We got a lot of good advice from our respective officiants. The Rabbi leaned in and told us that the secret to a good wedding wasn't the food, but the music. He then proceeded to recommend a band from the South Side of Chicago called The Gentlemen of Leisure which he assured us would rock the house. The priest, for his part, counseled us that we should never go to go to bed angry.

Both kernels of wisdom turned out to be true. But something else the priest said has also stuck with me through the years: "In my opinion, it's far too easy to get married in this country and far too difficult to get divorced."

That comment came back to me last week when I read that the major left wing political party in Mexico has proposed a change to the civil code that would issue temporary marriage licenses. The minimum marriage contract would be for two years and could be renewed if the couple stayed happy. The contracts would also include provisions on how children and property would be handled if the couple splits.

Having lived in Mexico for a bit of time, I'm fairly certain that this bill won't pass muster in the heavily Catholic country. But it's certainly an idea worth taking on board, in Mexico and elsewhere.

I consider myself to be a happily married person. But I also know that I'm a minority. Many of my close friends and family members have split from their partners, some bitterly so. And many of the couples I know who have stayed together clearly regret that decision.
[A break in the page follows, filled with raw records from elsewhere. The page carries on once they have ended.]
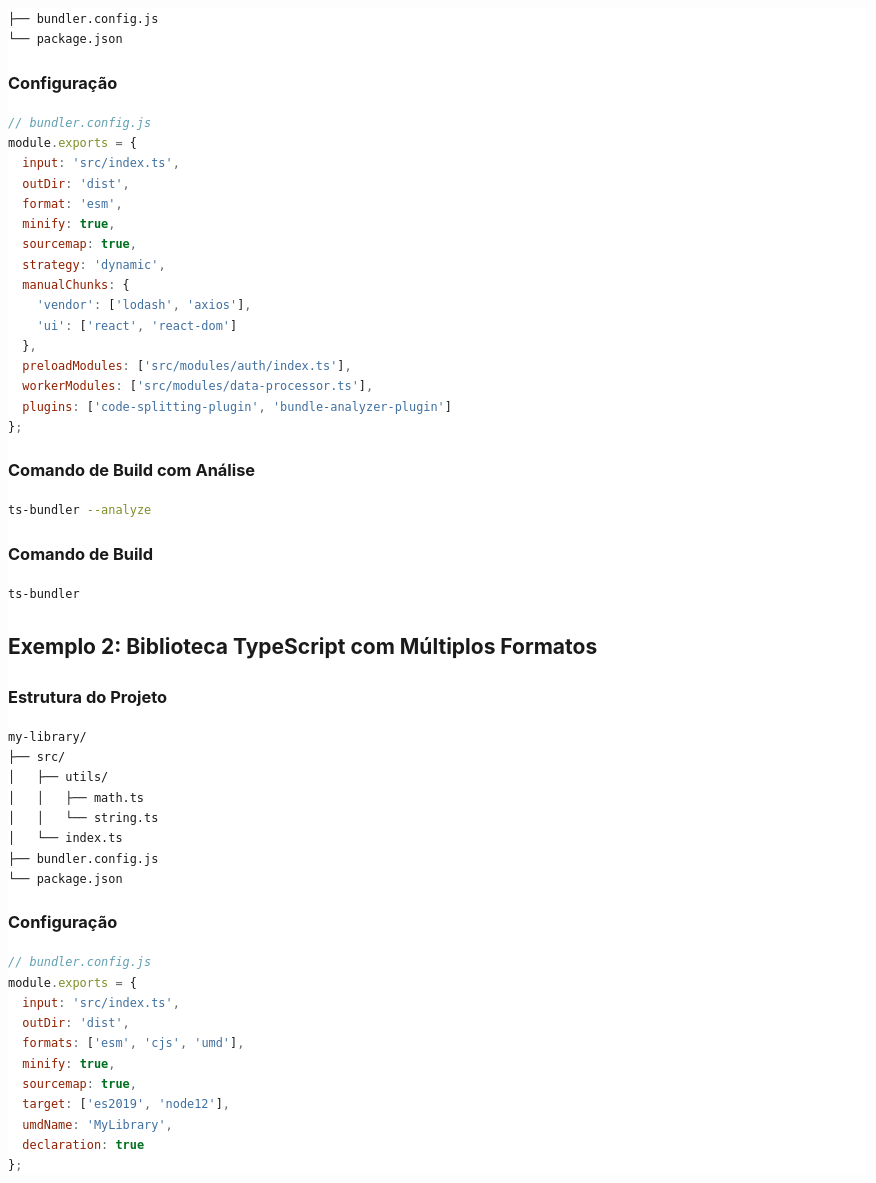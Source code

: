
 ```
├── bundler.config.js
└── package.json
```

### Configuração
```javascript
// bundler.config.js
module.exports = {
  input: 'src/index.ts',
  outDir: 'dist',
  format: 'esm',
  minify: true,
  sourcemap: true,
  strategy: 'dynamic',
  manualChunks: {
    'vendor': ['lodash', 'axios'],
    'ui': ['react', 'react-dom']
  },
  preloadModules: ['src/modules/auth/index.ts'],
  workerModules: ['src/modules/data-processor.ts'],
  plugins: ['code-splitting-plugin', 'bundle-analyzer-plugin']
};
```

### Comando de Build com Análise
```bash
ts-bundler --analyze
```

### Comando de Build
```bash
ts-bundler
```

## Exemplo 2: Biblioteca TypeScript com Múltiplos Formatos

### Estrutura do Projeto
```
my-library/
├── src/
│   ├── utils/
│   │   ├── math.ts
│   │   └── string.ts
│   └── index.ts
├── bundler.config.js
└── package.json
```

### Configuração
```javascript
// bundler.config.js
module.exports = {
  input: 'src/index.ts',
  outDir: 'dist',
  formats: ['esm', 'cjs', 'umd'],
  minify: true,
  sourcemap: true,
  target: ['es2019', 'node12'],
  umdName: 'MyLibrary',
  declaration: true
};
```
As I've stated before, I'm not pro-divorce. But the statistics speak for themselves. While divorce rates have been dropping over the past 20 years in the U.S., for the average couple marrying for the first time, the lifetime probability of divorce or separation remains between 40 and 50 percent. These days, researchers speak of a "three year glitch" (as opposed to the "seven year itch") in estimating the average time before a couple begins to grow sick of one another.

And still -- curiously, almost blindly -- we continue to idealize marriage.

To be sure, some interesting alternatives to marriage are surfacing on the horizon. Cohabitation has doubled in the U.S. in the last 15 years among 30-44 year olds. In Canada, the new buzzword is LATS, which refers to people who live apart but remain in long-term, committed relationships. According to the 2001 census, one in twelve Canadians falls into this category.

Alongside these innovations -- and for the old-fashioned amongst us -- we could also make marriage, like so many other contracts we enter into, fixed-term and renewable. In today's world, that seems not only practical, but desirable.

Any takers?

Please respond with "I do."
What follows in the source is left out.